NEW DELHI: The Supreme Court today took a "serious" note of the Centre's "extreme concern" that various privileged and sensitive documents, including Cabinet notes, which are outside the purview of the RTI law have been forming the basis of PILs.
While the Centre said that such documents including file notings, which otherwise are protected material, were coming into hands of some through "disgruntled" employees, a bench comprising justices A K Goel and U U Lalit termed the development as "serious" warranting apex court's intervention.
The Centre flagged its concern through Attorney General K K Venugopal when activist advocate Prashant Bhushan was arguing a PIL relating to AgustaWestland helicopter scam.
Venugopal told the bench that the government was "extremely concerned" as even the investigating agencies were not able to protect sensitive documents.
"This is a serious issue. The government of India is extremely concerned that it is unable to protect its documents and even the documents of investigating agencies are in the hands of others," the attorney general told the bench.
The bench agreed with submissions of the top law officer and said it would consider this issue.
"Certainly, what you are saying is serious," the bench said, adding, "yes, we will consider it".
Venugopal made these submissions when the apex court was hearing a plea seeking probe into the alleged irregularities in the purchase of an Agusta helicopter for VIP use by the Chhattisgarh government and also the foreign bank accounts, purportedly linked to the son of Chief Minister Raman Singh.

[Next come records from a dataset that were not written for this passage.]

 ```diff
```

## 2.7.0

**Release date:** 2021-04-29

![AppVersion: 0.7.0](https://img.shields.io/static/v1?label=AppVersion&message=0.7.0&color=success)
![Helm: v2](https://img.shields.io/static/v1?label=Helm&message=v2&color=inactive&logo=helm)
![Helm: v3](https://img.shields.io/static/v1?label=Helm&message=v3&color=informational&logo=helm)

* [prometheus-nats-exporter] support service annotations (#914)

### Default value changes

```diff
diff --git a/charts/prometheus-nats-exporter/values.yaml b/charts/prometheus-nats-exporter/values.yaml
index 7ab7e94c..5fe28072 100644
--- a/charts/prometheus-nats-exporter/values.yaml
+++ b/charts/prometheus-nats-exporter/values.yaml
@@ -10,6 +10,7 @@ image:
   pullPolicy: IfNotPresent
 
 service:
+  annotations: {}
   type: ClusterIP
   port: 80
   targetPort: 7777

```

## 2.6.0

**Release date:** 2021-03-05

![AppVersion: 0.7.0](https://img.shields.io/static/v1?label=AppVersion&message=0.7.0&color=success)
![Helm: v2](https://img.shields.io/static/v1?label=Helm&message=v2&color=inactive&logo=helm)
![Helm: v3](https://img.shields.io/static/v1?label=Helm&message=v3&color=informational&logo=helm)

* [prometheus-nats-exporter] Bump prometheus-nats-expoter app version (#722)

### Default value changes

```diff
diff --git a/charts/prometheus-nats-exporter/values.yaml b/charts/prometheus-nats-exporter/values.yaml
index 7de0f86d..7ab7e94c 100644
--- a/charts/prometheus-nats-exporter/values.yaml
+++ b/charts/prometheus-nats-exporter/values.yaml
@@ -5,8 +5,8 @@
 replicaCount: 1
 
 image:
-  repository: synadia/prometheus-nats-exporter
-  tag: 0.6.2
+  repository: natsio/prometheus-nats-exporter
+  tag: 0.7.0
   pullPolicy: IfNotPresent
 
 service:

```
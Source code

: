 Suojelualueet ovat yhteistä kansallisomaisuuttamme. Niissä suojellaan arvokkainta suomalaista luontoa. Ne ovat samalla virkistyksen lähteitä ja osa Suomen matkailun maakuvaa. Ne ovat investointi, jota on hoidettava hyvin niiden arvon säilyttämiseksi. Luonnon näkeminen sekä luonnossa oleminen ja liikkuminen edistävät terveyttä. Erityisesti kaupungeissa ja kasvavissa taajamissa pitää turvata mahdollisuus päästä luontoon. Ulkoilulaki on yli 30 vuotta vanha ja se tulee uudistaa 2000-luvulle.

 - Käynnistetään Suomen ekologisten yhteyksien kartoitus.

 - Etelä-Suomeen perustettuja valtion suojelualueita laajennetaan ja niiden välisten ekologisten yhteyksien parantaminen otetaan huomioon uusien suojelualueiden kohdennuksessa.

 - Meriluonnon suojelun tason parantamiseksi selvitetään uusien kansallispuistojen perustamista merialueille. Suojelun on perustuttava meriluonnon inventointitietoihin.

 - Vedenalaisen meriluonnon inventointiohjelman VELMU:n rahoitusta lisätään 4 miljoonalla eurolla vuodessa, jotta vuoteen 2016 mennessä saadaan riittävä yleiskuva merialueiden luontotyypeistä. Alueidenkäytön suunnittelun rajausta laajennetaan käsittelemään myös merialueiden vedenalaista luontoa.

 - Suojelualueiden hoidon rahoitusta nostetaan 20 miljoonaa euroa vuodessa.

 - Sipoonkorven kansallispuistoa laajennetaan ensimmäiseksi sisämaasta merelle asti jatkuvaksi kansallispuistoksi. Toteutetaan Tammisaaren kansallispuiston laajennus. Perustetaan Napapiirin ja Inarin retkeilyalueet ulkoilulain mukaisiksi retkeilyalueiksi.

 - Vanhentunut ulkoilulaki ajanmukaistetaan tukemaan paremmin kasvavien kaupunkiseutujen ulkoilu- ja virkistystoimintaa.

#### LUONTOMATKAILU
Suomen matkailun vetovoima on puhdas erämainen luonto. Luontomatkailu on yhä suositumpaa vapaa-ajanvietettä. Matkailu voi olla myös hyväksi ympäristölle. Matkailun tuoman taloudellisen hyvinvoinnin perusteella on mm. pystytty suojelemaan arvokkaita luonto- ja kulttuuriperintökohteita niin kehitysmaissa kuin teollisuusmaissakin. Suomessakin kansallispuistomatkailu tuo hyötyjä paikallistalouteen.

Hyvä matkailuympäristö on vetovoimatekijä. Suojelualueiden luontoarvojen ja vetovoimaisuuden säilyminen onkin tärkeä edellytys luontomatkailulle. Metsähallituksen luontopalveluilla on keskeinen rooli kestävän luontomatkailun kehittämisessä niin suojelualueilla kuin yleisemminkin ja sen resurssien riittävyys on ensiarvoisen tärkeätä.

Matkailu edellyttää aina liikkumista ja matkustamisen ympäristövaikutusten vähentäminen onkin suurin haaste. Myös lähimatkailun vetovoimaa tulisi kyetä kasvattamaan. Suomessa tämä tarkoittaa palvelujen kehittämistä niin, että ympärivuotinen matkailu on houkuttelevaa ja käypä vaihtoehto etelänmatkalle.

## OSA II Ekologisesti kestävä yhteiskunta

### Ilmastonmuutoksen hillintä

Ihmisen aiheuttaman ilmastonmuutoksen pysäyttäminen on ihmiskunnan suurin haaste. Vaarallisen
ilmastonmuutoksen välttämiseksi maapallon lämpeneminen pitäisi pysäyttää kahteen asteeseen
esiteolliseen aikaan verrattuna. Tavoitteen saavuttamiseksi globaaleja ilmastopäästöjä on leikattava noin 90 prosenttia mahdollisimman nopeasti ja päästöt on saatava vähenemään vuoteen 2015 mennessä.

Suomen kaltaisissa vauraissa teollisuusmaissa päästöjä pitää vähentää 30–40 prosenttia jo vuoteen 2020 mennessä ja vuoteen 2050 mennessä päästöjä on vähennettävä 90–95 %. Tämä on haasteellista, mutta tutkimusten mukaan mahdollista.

The bench also asked the Chhattisgarh government to place before it the original files pertaining to the purchase of the helicopter in 2006-2007 by the state.
During the hearing, the attorney general referred to the petition filed in the matter and said that internal file notings, like the August 2007 decision of the state Cabinet and relevant files, have been annexed with it.
"This is a matter of daily concern. PIL after PIL are filed wherein entire CBI documents are annexed. Documents of Enforcement Directorate (ED), Cabinet proceedings everyone of them are filed. Electronic copy (of these documents) is taken.
It is an offence under the Information Technology Act," he said.
Bhushan, representing the petitioner, told the bench that the petitioner has received some of these documents through the Right to Information (RTI) Act.
To this, the bench asked Venugopal, "Are anyone of these documents disputed?" Venugopal said that these documents were all "copies" and no original documents have been filed.
He said there might be some "disgruntled employees" in the departments who were leaking the documents.
"Have you (Centre) taken any action on it? Are these marked under official secret," the bench asked.
Responding to this, the attorney general said, "According to me, Cabinet note is privileged. He (petitioner) does not say which documents have been received under the RTI." When the bench said whether the Chhattisgarh government was disputing that these documents were not correct, Venugopal said he was not appearing on behalf of the state but for the Union of India.
"Source of document matters. We are concerned with this case. We are concerned with the issue of documents," he said, while requesting the court to consider this aspect.
Venugopal also citied the instance of the entry register at the residence of former CBI Director Ranjit Sinha which had came up before the apex court.
When the attorney general referred to certain judgements of the apex court on the issue of documents, the bench said it was a settled law that a litigant has to come to the court with a clean hand.
Venugopal also said though the petitioner has claimed he has received documents through RTI, the replies received under the RTI has not been filed in the court.
At the fag end of the hearing, the bench told Bhushan that it would see the RTI replies received by the petitioner and asked Bhushan to keep them ready.